● Task prompt: Only the lines from the one containing "Journal of Mathematical" through the last line of the data below belong in your answer, copied exactly and without pictures.

(Stored items from a collection)
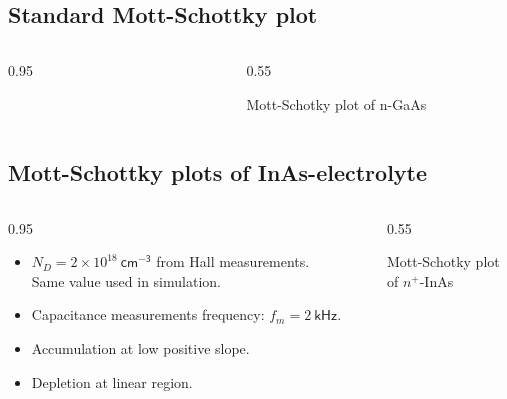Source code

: \documentclass[final]{beamer}
\newcommand{\figfont}{\normalsize} %
\begin{document}
\begin{poster}
\subsection{Standard Mott-Schottky plot}
\newcommand{\figwidth}{0.55\columnwidth}
\begin{columns}[c]
    \begin{column}{0.95\columnwidth-\figwidth}

    \end{column}
    
    \begin{column}{0.005\columnwidth}
    \end{column}
    
    \begin{column}{\figwidth}
        \centering
        \figfont
        
        \caption{Mott-Schotky plot of n-GaAs}  
    \end{column}
\end{columns}	

\subsection{Mott-Schottky plots of InAs-electrolyte}
\begin{columns}[c]
        \begin{column}{0.95\columnwidth-\figwidth}
                \begin{itemize}   \itemsep20pt       
                    \item $N_D = 2\times10^{18}\ \mathsf{cm^{-3}}$ from Hall measurements. Same value used in simulation.
                    \item Capacitance measurements frequency: $f_m=2\ \mathsf{kHz}$.
                    \item Accumulation at low positive slope.
                    \item Depletion at linear region.
                \end{itemize}
        \end{column}
        
        \begin{column}{0.005\columnwidth}
        \end{column}
        
        \begin{column}{\figwidth}
           \centering
           \figfont
           
           \caption{Mott-Schotky plot of $n^+\!$-InAs}  
        \end{column}
\end{columns}
   

\end{poster}
\end{document}
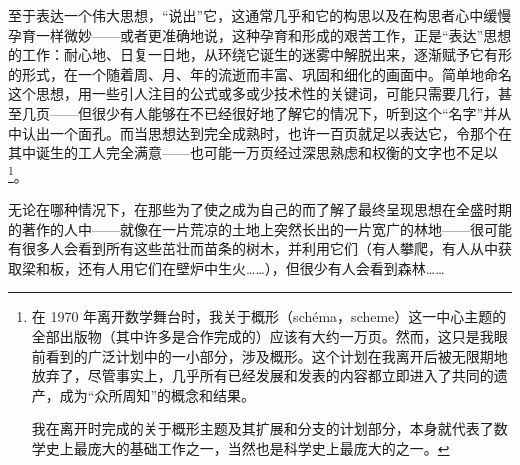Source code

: 至于表达一个伟大思想，“说出”它，这通常几乎和它的构思以及在构思者心中缓慢孕育一样微妙——或者更准确地说，这种孕育和形成的艰苦工作，正是“表达”思想的工作：耐心地、日复一日地，从环绕它诞生的迷雾中解脱出来，逐渐赋予它有形的形式，在一个随着周、月、年的流逝而丰富、巩固和细化的画面中。简单地命名这个思想，用一些引人注目的公式或多或少技术性的关键词，可能只需要几行，甚至几页——但很少有人能够在不已经很好地了解它的情况下，听到这个“名字”并从中认出一个面孔。而当思想达到完全成熟时，也许一百页就足以表达它，令那个在其中诞生的工人完全满意——也可能一万页经过深思熟虑和权衡的文字也不足以 \footnote{在 1970 年离开数学舞台时，我关于概形（schéma，scheme）这一中心主题的全部出版物（其中许多是合作完成的）应该有大约一万页。然而，这只是我眼前看到的广泛计划中的一小部分，涉及概形。这个计划在我离开后被无限期地放弃了，尽管事实上，几乎所有已经发展和发表的内容都立即进入了共同的遗产，成为“众所周知”的概念和结果。

我在离开时完成的关于概形主题及其扩展和分支的计划部分，本身就代表了数学史上最庞大的基础工作之一，当然也是科学史上最庞大的之一。}。

无论在哪种情况下，在那些为了使之成为自己的而了解了最终呈现思想在全盛时期的著作的人中——就像在一片荒凉的土地上突然长出的一片宽广的林地——很可能有很多人会看到所有这些茁壮而苗条的树木，并利用它们（有人攀爬，有人从中获取梁和板，还有人用它们在壁炉中生火……），但很少有人会看到森林……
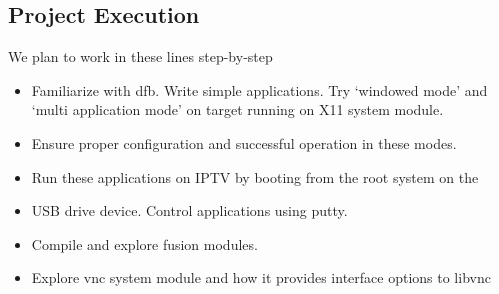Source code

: \subsection{Project Execution}
We plan to work in these lines step-by-step
\begin{itemize}
\item Familiarize with dfb. Write simple applications. Try `windowed mode’ and `multi application mode’ on target running on X11 system module.
\item Ensure proper configuration and successful operation in these modes.
\item Run these applications on IPTV by booting from the root system on the
\item USB drive device. Control applications using putty.
\item Compile and explore fusion modules.
\item Explore vnc system module and how it provides interface options to libvnc

\end{itemize}
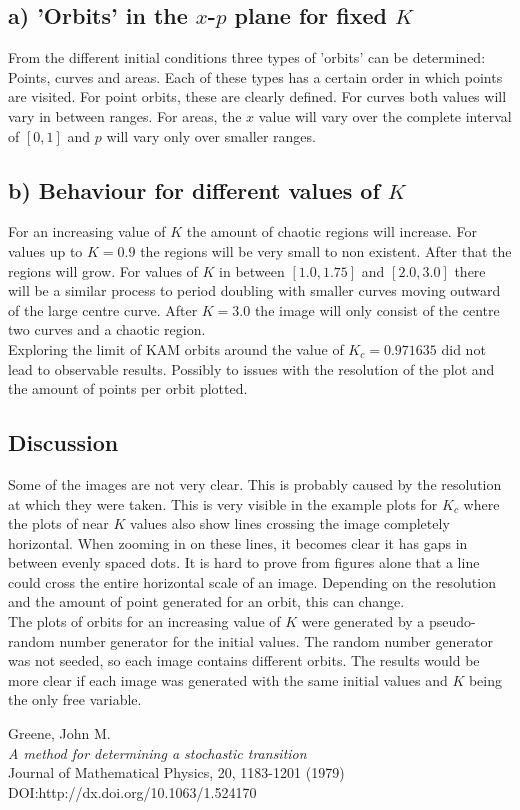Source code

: \documentclass{article}
\begin{document}
\subsection{a) 'Orbits' in the $x$-$p$ plane for fixed $K$}
From the different initial conditions three types of 'orbits' can be determined: Points, curves and areas. Each of these types has a certain order in which points are visited. For point orbits, these are clearly defined. For curves both values will vary in between ranges. For areas, the $x$ value will vary over the complete interval of $[0,1]$ and $p$ will vary only over smaller ranges.

\newpage

\subsection{b) Behaviour for different values of $K$}
For an increasing value of $K$ the amount of chaotic regions will increase. For values up to $K = 0.9$ the regions will be very small to non existent. After that the regions will grow. For values of $K$ in between $[1.0,1.75]$ and $[2.0,3.0]$ there will be a similar process to period doubling with smaller curves moving outward of the large centre curve. After $K = 3.0$ the image will only consist of the centre two curves and a chaotic region.\\
Exploring the limit of KAM orbits around the value of $K_c = 0.971635$ did not lead to observable results. Possibly to issues with the resolution of the plot and the amount of points per orbit plotted.

\subsection{Discussion}
Some of the images are not very clear. This is probably caused by the resolution at which they were taken. This is very visible in the example plots for $K_c$ where the plots of near $K$ values also show lines crossing the image completely horizontal. When zooming in on these lines, it becomes clear it has gaps in between evenly spaced dots. It is hard to prove from figures alone that a line could cross the entire horizontal scale of an image. Depending on the resolution and the amount of point generated for an orbit, this can change.\\
The plots of orbits for an increasing value of $K$ were generated by a pseudo-random number generator for the initial values. The random number generator was not seeded, so each image contains different orbits. The results would be more clear if each image was generated with the same initial values and $K$ being the only free variable.

\begin{thebibliography}{1337}
Greene, John M.\\
\emph{A method for determining a stochastic transition}\\
Journal of Mathematical Physics, 20, 1183-1201 (1979)\\ DOI:http://dx.doi.org/10.1063/1.524170

\end{thebibliography}
\end{document}
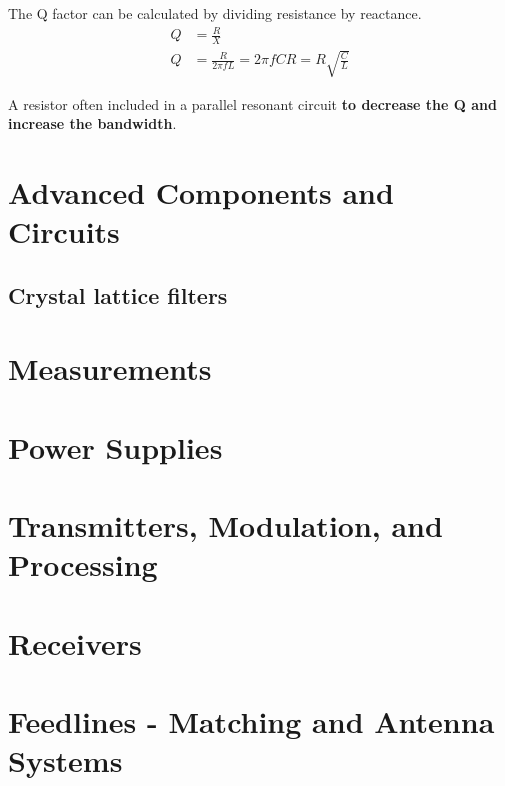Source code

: \documentclass[letterpaper]{article}
\begin{document}
        The Q factor can be calculated by dividing resistance by reactance.
        \begin{align*}
            Q &= \frac{R}{X} \\
            Q &= \frac{R}{2 \pi f L} = 2 \pi f C R = R \sqrt{\frac{C}{L}}
        \end{align*}

        A resistor often included in a parallel resonant circuit \textbf{to decrease the Q and increase the bandwidth}.

    \newpage

    \section{Advanced Components and Circuits}
    \subsection{Crystal lattice filters}

    \newpage

    \section{Measurements}

    \newpage

    \section{Power Supplies}

    \newpage

    \section{Transmitters, Modulation, and Processing}

    \newpage

    \section{Receivers}

    \newpage

    \section{Feedlines - Matching and Antenna Systems}
\end{document}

● Task response:
Journal of Mathematical Physics, 20, 1183-1201 (1979)\\ DOI:http://dx.doi.org/10.1063/1.524170

\end{thebibliography}
\end{document}
Source code

: \documentclass[letterpaper]{article}
\begin{document}
        The Q factor can be calculated by dividing resistance by reactance.
        \begin{align*}
            Q &= \frac{R}{X} \\
            Q &= \frac{R}{2 \pi f L} = 2 \pi f C R = R \sqrt{\frac{C}{L}}
        \end{align*}

        A resistor often included in a parallel resonant circuit \textbf{to decrease the Q and increase the bandwidth}.

    \newpage

    \section{Advanced Components and Circuits}
    \subsection{Crystal lattice filters}

    \newpage

    \section{Measurements}

    \newpage

    \section{Power Supplies}

    \newpage

    \section{Transmitters, Modulation, and Processing}

    \newpage

    \section{Receivers}

    \newpage

    \section{Feedlines - Matching and Antenna Systems}
\end{document}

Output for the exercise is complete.